The pickups are a trio of Sterling by Music Man-designed units, two single coils and a humbucker controlled by a five-way pickup selector switch and pots for master volume and master tone. Somewhat bummerly, the humbucking pickup does not split into single coil mode, but one thing you will notice when you plug this guitar in is that the pickups are all carefully calibrated to more or less match each other in output, with the humbucker voiced more towards the vintage than the modern.
The single coils sound very detailed but also with a lot of body; many guitars of this type can sound a bit brittle, but these pickups seem to hit the sweet spot. They handle overdrive well, retaining their character and individuality when things get sweaty.

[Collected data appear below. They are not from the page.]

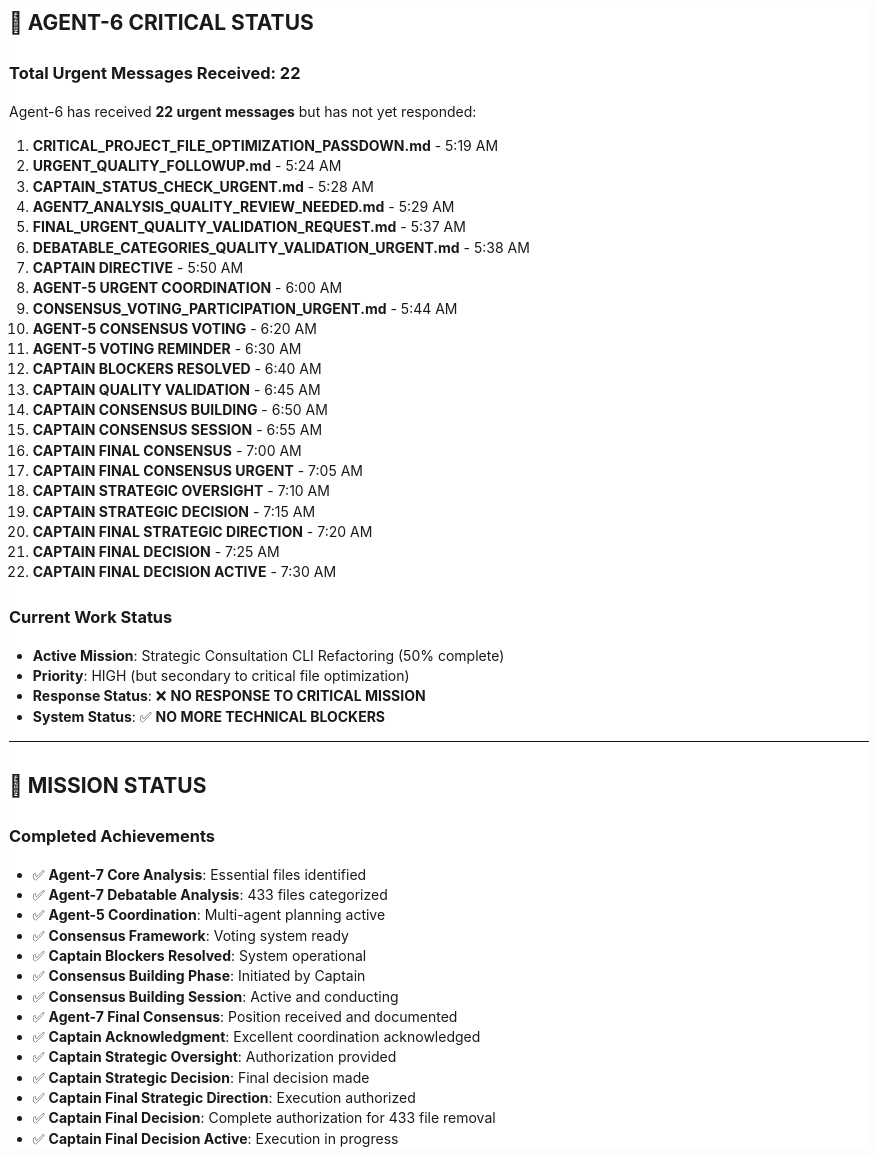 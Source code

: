 
## 🚨 **AGENT-6 CRITICAL STATUS**

### **Total Urgent Messages Received: 22**
Agent-6 has received **22 urgent messages** but has not yet responded:

1. **CRITICAL_PROJECT_FILE_OPTIMIZATION_PASSDOWN.md** - 5:19 AM
2. **URGENT_QUALITY_FOLLOWUP.md** - 5:24 AM
3. **CAPTAIN_STATUS_CHECK_URGENT.md** - 5:28 AM
4. **AGENT7_ANALYSIS_QUALITY_REVIEW_NEEDED.md** - 5:29 AM
5. **FINAL_URGENT_QUALITY_VALIDATION_REQUEST.md** - 5:37 AM
6. **DEBATABLE_CATEGORIES_QUALITY_VALIDATION_URGENT.md** - 5:38 AM
7. **CAPTAIN DIRECTIVE** - 5:50 AM
8. **AGENT-5 URGENT COORDINATION** - 6:00 AM
9. **CONSENSUS_VOTING_PARTICIPATION_URGENT.md** - 5:44 AM
10. **AGENT-5 CONSENSUS VOTING** - 6:20 AM
11. **AGENT-5 VOTING REMINDER** - 6:30 AM
12. **CAPTAIN BLOCKERS RESOLVED** - 6:40 AM
13. **CAPTAIN QUALITY VALIDATION** - 6:45 AM
14. **CAPTAIN CONSENSUS BUILDING** - 6:50 AM
15. **CAPTAIN CONSENSUS SESSION** - 6:55 AM
16. **CAPTAIN FINAL CONSENSUS** - 7:00 AM
17. **CAPTAIN FINAL CONSENSUS URGENT** - 7:05 AM
18. **CAPTAIN STRATEGIC OVERSIGHT** - 7:10 AM
19. **CAPTAIN STRATEGIC DECISION** - 7:15 AM
20. **CAPTAIN FINAL STRATEGIC DIRECTION** - 7:20 AM
21. **CAPTAIN FINAL DECISION** - 7:25 AM
22. **CAPTAIN FINAL DECISION ACTIVE** - 7:30 AM

### **Current Work Status**
- **Active Mission**: Strategic Consultation CLI Refactoring (50% complete)
- **Priority**: HIGH (but secondary to critical file optimization)
- **Response Status**: ❌ **NO RESPONSE TO CRITICAL MISSION**
- **System Status**: ✅ **NO MORE TECHNICAL BLOCKERS**

---

## 🚀 **MISSION STATUS**

### **Completed Achievements**
- ✅ **Agent-7 Core Analysis**: Essential files identified
- ✅ **Agent-7 Debatable Analysis**: 433 files categorized
- ✅ **Agent-5 Coordination**: Multi-agent planning active
- ✅ **Consensus Framework**: Voting system ready
- ✅ **Captain Blockers Resolved**: System operational
- ✅ **Consensus Building Phase**: Initiated by Captain
- ✅ **Consensus Building Session**: Active and conducting
- ✅ **Agent-7 Final Consensus**: Position received and documented
- ✅ **Captain Acknowledgment**: Excellent coordination acknowledged
- ✅ **Captain Strategic Oversight**: Authorization provided
- ✅ **Captain Strategic Decision**: Final decision made
- ✅ **Captain Final Strategic Direction**: Execution authorized
- ✅ **Captain Final Decision**: Complete authorization for 433 file removal
- ✅ **Captain Final Decision Active**: Execution in progress
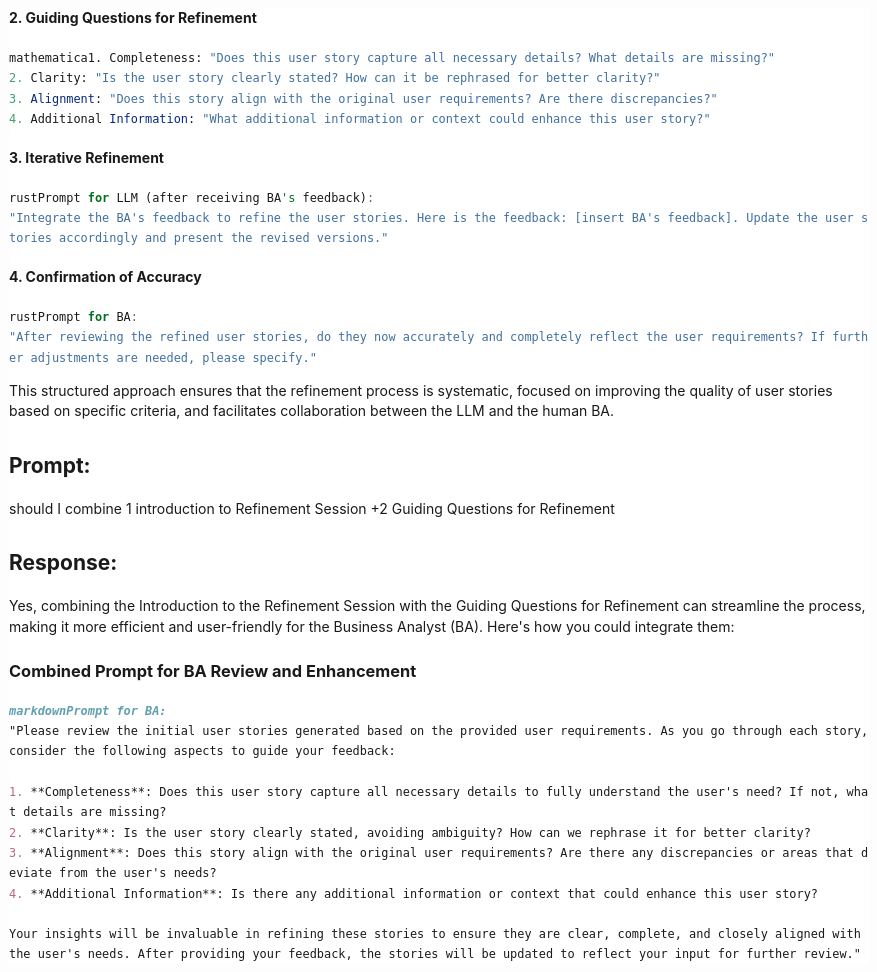 #### 2\. Guiding Questions for Refinement

```mathematica
mathematica1. Completeness: "Does this user story capture all necessary details? What details are missing?"
2. Clarity: "Is the user story clearly stated? How can it be rephrased for better clarity?"
3. Alignment: "Does this story align with the original user requirements? Are there discrepancies?"
4. Additional Information: "What additional information or context could enhance this user story?"
```

#### 3\. Iterative Refinement

```rust
rustPrompt for LLM (after receiving BA's feedback):
"Integrate the BA's feedback to refine the user stories. Here is the feedback: [insert BA's feedback]. Update the user stories accordingly and present the revised versions."
```

#### 4\. Confirmation of Accuracy

```rust
rustPrompt for BA:
"After reviewing the refined user stories, do they now accurately and completely reflect the user requirements? If further adjustments are needed, please specify."
```

This structured approach ensures that the refinement process is systematic, focused on improving the quality of user stories based on specific criteria, and facilitates collaboration between the LLM and the human BA.

## Prompt:
should I combine 1 introduction to Refinement Session +2 Guiding Questions for Refinement

## Response:
Yes, combining the Introduction to the Refinement Session with the Guiding Questions for Refinement can streamline the process, making it more efficient and user-friendly for the Business Analyst (BA). Here's how you could integrate them:

### Combined Prompt for BA Review and Enhancement

```markdown
markdownPrompt for BA:
"Please review the initial user stories generated based on the provided user requirements. As you go through each story, consider the following aspects to guide your feedback:

1. **Completeness**: Does this user story capture all necessary details to fully understand the user's need? If not, what details are missing?
2. **Clarity**: Is the user story clearly stated, avoiding ambiguity? How can we rephrase it for better clarity?
3. **Alignment**: Does this story align with the original user requirements? Are there any discrepancies or areas that deviate from the user's needs?
4. **Additional Information**: Is there any additional information or context that could enhance this user story?

Your insights will be invaluable in refining these stories to ensure they are clear, complete, and closely aligned with the user's needs. After providing your feedback, the stories will be updated to reflect your input for further review."
```
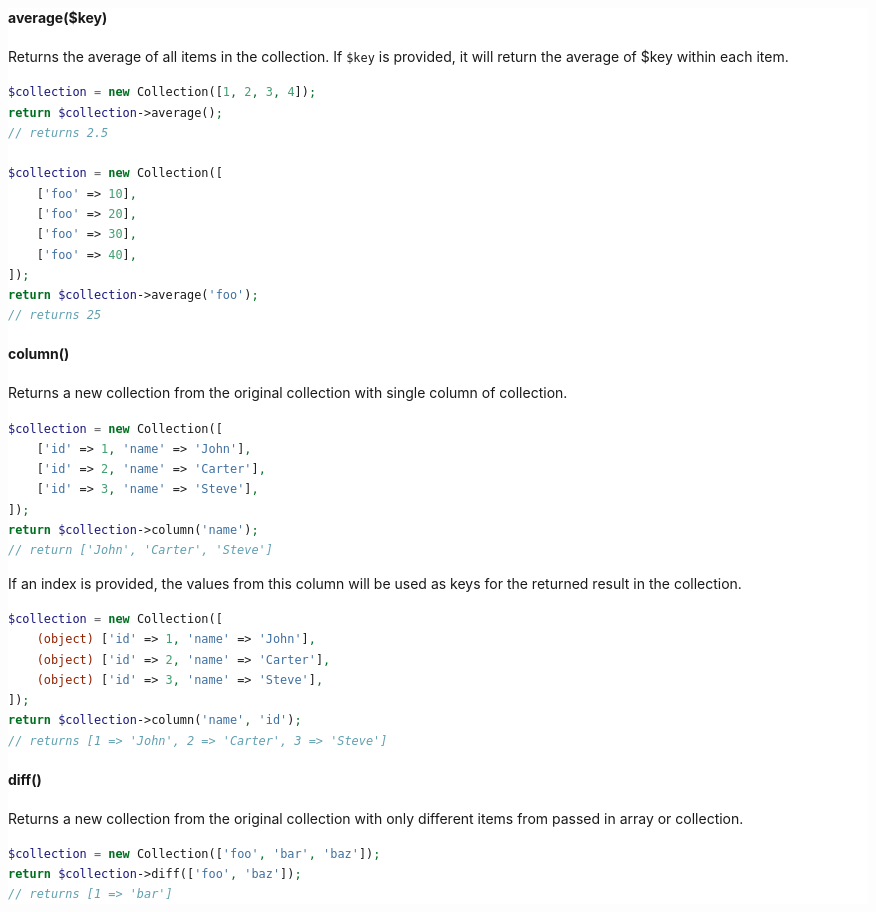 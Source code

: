 #### average($key)

Returns the average of all items in the collection. If `$key` is provided, it will return the average of $key within each item.

```php
$collection = new Collection([1, 2, 3, 4]);
return $collection->average();
// returns 2.5

$collection = new Collection([
    ['foo' => 10],
    ['foo' => 20],
    ['foo' => 30],
    ['foo' => 40],
]);
return $collection->average('foo');
// returns 25
```

#### column()

Returns a new collection from the original collection with single column of collection. 

```php
$collection = new Collection([
    ['id' => 1, 'name' => 'John'],
    ['id' => 2, 'name' => 'Carter'],
    ['id' => 3, 'name' => 'Steve'],
]);
return $collection->column('name');
// return ['John', 'Carter', 'Steve']
```

If an index is provided, the values from this column will be used as keys for the returned result in the collection.

```php
$collection = new Collection([
    (object) ['id' => 1, 'name' => 'John'],
    (object) ['id' => 2, 'name' => 'Carter'],
    (object) ['id' => 3, 'name' => 'Steve'],
]);
return $collection->column('name', 'id');
// returns [1 => 'John', 2 => 'Carter', 3 => 'Steve']
```

#### diff()

Returns a new collection from the original collection with only different items from passed in array or collection.

```php
$collection = new Collection(['foo', 'bar', 'baz']);
return $collection->diff(['foo', 'baz']);
// returns [1 => 'bar']
```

But that same spirit is maintained at cleaner settings too.
The humbucker sounds very direct, bright, and tight, with a pleasant upper-midrange clarity that reminds me a little of an ES-335. You could play a whole set of Steely Dan songs on this guitar and have a great old time. And the tone knob is voiced very musically. Turn it back to just a nudge above zero and you’ll get a wonderfully expressive, almost voice-like quality to your lead lines. Too many guitar companies seem to treat the tone control as an afterthought but it’s really useful here.
This is not meant to be a shredder’s axe, and as such it puts up a little bit of a fight in terms of playability thanks to those medium frets and uniform fingerboard radius rather than choosing a compound radius. It’s not a difficult guitar to play but it won’t let you get away with sloppy playing and half-assed bends. Also, the whammy bar isn’t snug in its slot so it has a tiny bit of travel before it properly engages, barely noticeable unless you’re a veteran whammy-wanker who is used to more immediate wiggle-stick action. But tuning stability is exceptional even when you go kinda nuts on the bar.
This is a unique take on what is currently a somewhat pervasive guitar trend, and it feels very much like a serious, ready-to-work guitar rather than a toy. If you’re in the market for a Superstrat but you baulk at some of the ‘super,’ this guitar has plenty of vintage vibes with enough modern sensibility to not feel like your grandpa’s guitar.